As Ball Slips Away, So Do Jags' Chances; Team's Negative Turnover Differential among the Worst in NFL
Stellino, Vito, The Florida Times Union
Byline: VITO STELLINO
One of the things coach Jack Del Rio stressed going into the Indianapolis game last week was winning the turnover battle.
Instead, the Jaguars lost that 2-0, the game and control of their playoff destiny.
That left them minus-12 for the season, the worst turnover differential in the AFC and only two better than the league-worst Minnesota Vikings.
"You've got to win the turnover battle in this league," Del Rio said. "You're not going to do it turning it over and losing that battle. So we'll be beating that drum this week."
The Jaguars (8-6) lost the turnover battle in all six of their losses.
They were minus-5 against Cleveland and minus-3 against Buffalo and won both. In their other six victories, they won the turnover battle.
The NFL's top six teams in turnover ratio all have winning records. New England leads with plus-20, and Pittsburgh and Philadelphia are tied for second at plus-14.
In the first Colts game, all the attention went to kicker Josh Scobee for his 59-yard field goal on the final play. But the Jaguars won the turnover battle in that game by the same 2-0 margin they lost it in the rematch.
The two Colts games illustrate how the turnovers can make such a critical difference.
One problem for the Jaguars is they've recovered only five fumbles, just one in the last five games. Only Houston has fewer recoveries on the season.
Conversely, the Jaguars have lost 11 fumbles, ninth most in the league.
Through the air, the Jaguars have thrown 18 interceptions and picked off only 12.
Del Rio said he's put a lot of emphasis on turnovers, but he hasn't received much in the way of results.
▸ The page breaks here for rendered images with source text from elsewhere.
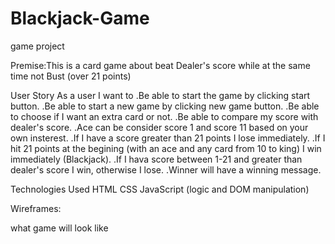 # Blackjack-Game

game project

Premise:This is a card game about beat Dealer's score while at the same time not Bust (over 21 points)

User Story
As a user I want to
.Be able to start the game by clicking start button.
.Be able to start a new game by clicking new game button.
.Be able to choose if I want an extra card or not.
.Be able to compare my score with dealer's score.
.Ace can be consider score 1 and score 11 based on your own insterest.
.If I have a score greater than 21 points I lose immediately.
.If I hit 21 points at the begining (with an ace and any card from 10 to king) I win immediately (Blackjack).
.If I hava score between 1-21 and greater than dealer's score I win, otherwise I lose.
.Winner will have a winning message.

Technologies Used
HTML
CSS
JavaScript (logic and DOM manipulation)

Wireframes:

what game will look like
"It's something we work on, we drill it every week," he said. "We talk about it every week, and we're going to continue to do that."
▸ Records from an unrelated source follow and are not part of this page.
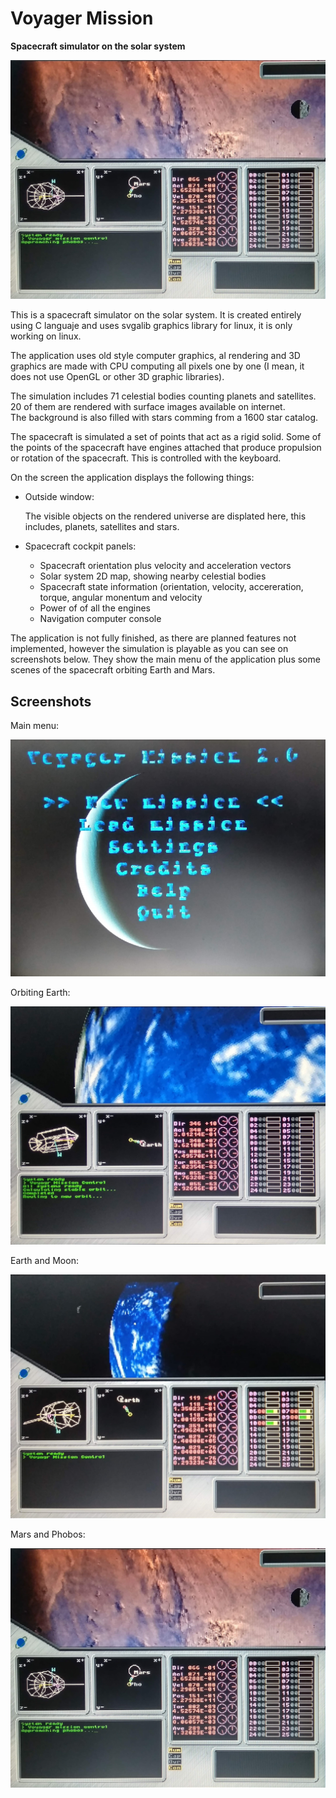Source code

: # Voyager Mission

**Spacecraft simulator on the solar system**

![marsandphobos](./screenshots/mars_and_phobos.jpg)

This is a spacecraft simulator on the solar system.
It is created entirely using C languaje and uses svgalib graphics library for linux, it is only working on linux.

The application uses old style computer graphics, al rendering and 3D graphics are made with CPU computing all pixels one by one
(I mean, it does not use OpenGL or other 3D graphic libraries).

The simulation includes 71 celestial bodies counting planets and satellites. 20 of them are rendered with surface images available on internet.									
The background is also filled with stars comming from a 1600 star catalog.

The spacecraft is simulated a set of points that act as a rigid solid. Some of the points of the spacecraft have engines attached that produce propulsion or rotation of the spacecraft. This is controlled with the keyboard.

On the screen the application displays the following things:

- Outside window: 
  
  The visible objects on the rendered universe are displated here, this includes, planets, satellites and stars.

- Spacecraft cockpit panels:
  - Spacecraft orientation plus velocity and acceleration vectors
  - Solar system 2D map, showing nearby celestial bodies 
  - Spacecraft state information (orientation, velocity, accereration, torque, angular monentum and velocity
  - Power of of all the engines
  - Navigation computer console

The application is not fully finished, as there are planned features not implemented, however the simulation is playable as you can see on screenshots below.
They show the main menu of the application plus some scenes of the spacecraft orbiting Earth and Mars.

## Screenshots

Main menu:

![mainmenu](./screenshots/main_menu.jpg)

Orbiting Earth:

![orbitingearth](./screenshots/orbiting_earth.jpg)

Earth and Moon:

![earthandmoon](./screenshots/earth_and_moon.jpg)

Mars and Phobos:

![marsandphobos](./screenshots/mars_and_phobos.jpg)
Last year, the Jaguars finished with a plus-2 turnover ratio and still wound up with a losing record (7-9).
"In the eight years I've been here, we've been pretty good at protecting the football," Del Rio said. "That's been one of the hallmarks of our football team. We protected it and not turned it over a lot."
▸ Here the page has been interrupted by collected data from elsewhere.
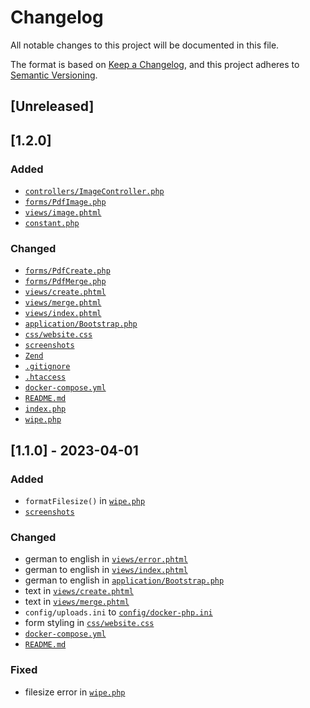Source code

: # Changelog
All notable changes to this project will be documented in this file.

The format is based on [Keep a Changelog](https://keepachangelog.com/en/1.0.0),
and this project adheres to [Semantic Versioning](https://semver.org/spec/v2.0.0.html).

## [Unreleased]

## [1.2.0]
### Added
- [`controllers/ImageController.php`](https://github.com/CodelineRed/pdf-image/blob/main/application/controllers/ImageController.php)
- [`forms/PdfImage.php`](https://github.com/CodelineRed/pdf-image/blob/main/application/forms/PdfImage.php)
- [`views/image.phtml`](https://github.com/CodelineRed/pdf-image/blob/main/application/views/image.phtml)
- [`constant.php`](https://github.com/CodelineRed/pdf-image/blob/main/constant.php)

### Changed
- [`forms/PdfCreate.php`](https://github.com/CodelineRed/pdf-image/blob/main/application/forms/PdfCreate.php)
- [`forms/PdfMerge.php`](https://github.com/CodelineRed/pdf-image/blob/main/application/forms/PdfMerge.php)
- [`views/create.phtml`](https://github.com/CodelineRed/pdf-image/blob/main/application/views/image.phtml)
- [`views/merge.phtml`](https://github.com/CodelineRed/pdf-image/blob/main/application/views/image.phtml)
- [`views/index.phtml`](https://github.com/CodelineRed/pdf-image/blob/main/application/views/image.phtml)
- [`application/Bootstrap.php`](https://github.com/CodelineRed/pdf-image/blob/main/application/Bootstrap.php)
- [`css/website.css`](https://github.com/CodelineRed/pdf-image/blob/main/files/css/website.css)
- [`screenshots`](https://github.com/CodelineRed/pdf-image/blob/main/screenshots)
- [`Zend`](https://github.com/CodelineRed/pdf-image/blob/main/Zend)
- [`.gitignore`](https://github.com/CodelineRed/pdf-image/blob/main/.gitignore)
- [`.htaccess`](https://github.com/CodelineRed/pdf-image/blob/main/.htaccess)
- [`docker-compose.yml`](https://github.com/CodelineRed/pdf-image/blob/main/docker-compose.yml)
- [`README.md`](https://github.com/CodelineRed/pdf-image/blob/main/README.md)
- [`index.php`](https://github.com/CodelineRed/pdf-image/blob/main/index.php)
- [`wipe.php`](https://github.com/CodelineRed/pdf-image/blob/main/index.php)

## [1.1.0] - 2023-04-01
### Added
- `formatFilesize()` in [`wipe.php`](https://github.com/CodelineRed/pdf-image/blob/main/wipe.php)
- [`screenshots`](https://github.com/CodelineRed/pdf-image/blob/main/screenshots)

### Changed
- german to english in [`views/error.phtml`](https://github.com/CodelineRed/pdf-image/blob/main/application/views/error.phtml)
- german to english in [`views/index.phtml`](https://github.com/CodelineRed/pdf-image/blob/main/application/views/index.phtml)
- german to english in [`application/Bootstrap.php`](https://github.com/CodelineRed/pdf-image/blob/main/application/Bootstrap.php)
- text in [`views/create.phtml`](https://github.com/CodelineRed/pdf-image/blob/main/application/views/create.phtml)
- text in [`views/merge.phtml`](https://github.com/CodelineRed/pdf-image/blob/main/application/views/merge.phtml)
- `config/uploads.ini` to [`config/docker-php.ini`](https://github.com/CodelineRed/pdf-image/blob/main/application/config/docker-php.ini)
- form styling in [`css/website.css`](https://github.com/CodelineRed/pdf-image/blob/main/files/css/website.css)
- [`docker-compose.yml`](https://github.com/CodelineRed/pdf-image/blob/main/docker-compose.yml)
- [`README.md`](https://github.com/CodelineRed/pdf-image/blob/main/README.md)

### Fixed
- filesize error in [`wipe.php`](https://github.com/CodelineRed/pdf-image/blob/main/wipe.php)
Del Rio also noted that turnovers tend to come in bunches.
"You kind of break the ice with one and then you get a second and a third. We saw an example of that when Terrance Knighton got it started with that interception in Dallas. It kind of broke the ice, there," he said.
The Jaguars wound up intercepting Jon Kitna four times in that game.
They also might have a shot at some interceptions on Sunday, because Rex Grossman will be making just his second start for Washington and threw two interceptions last week against the Cowboys.
Middle linebacker Kirk Morrison, who is still looking for his first forced fumble this year, said, "The numbers don't lie."
He said Del Rio told them that a team with a plus-1 edge in the turnover ratio has a 3-1 advantage of winning the game.
But Morrison said the defense can't press just to get turnovers.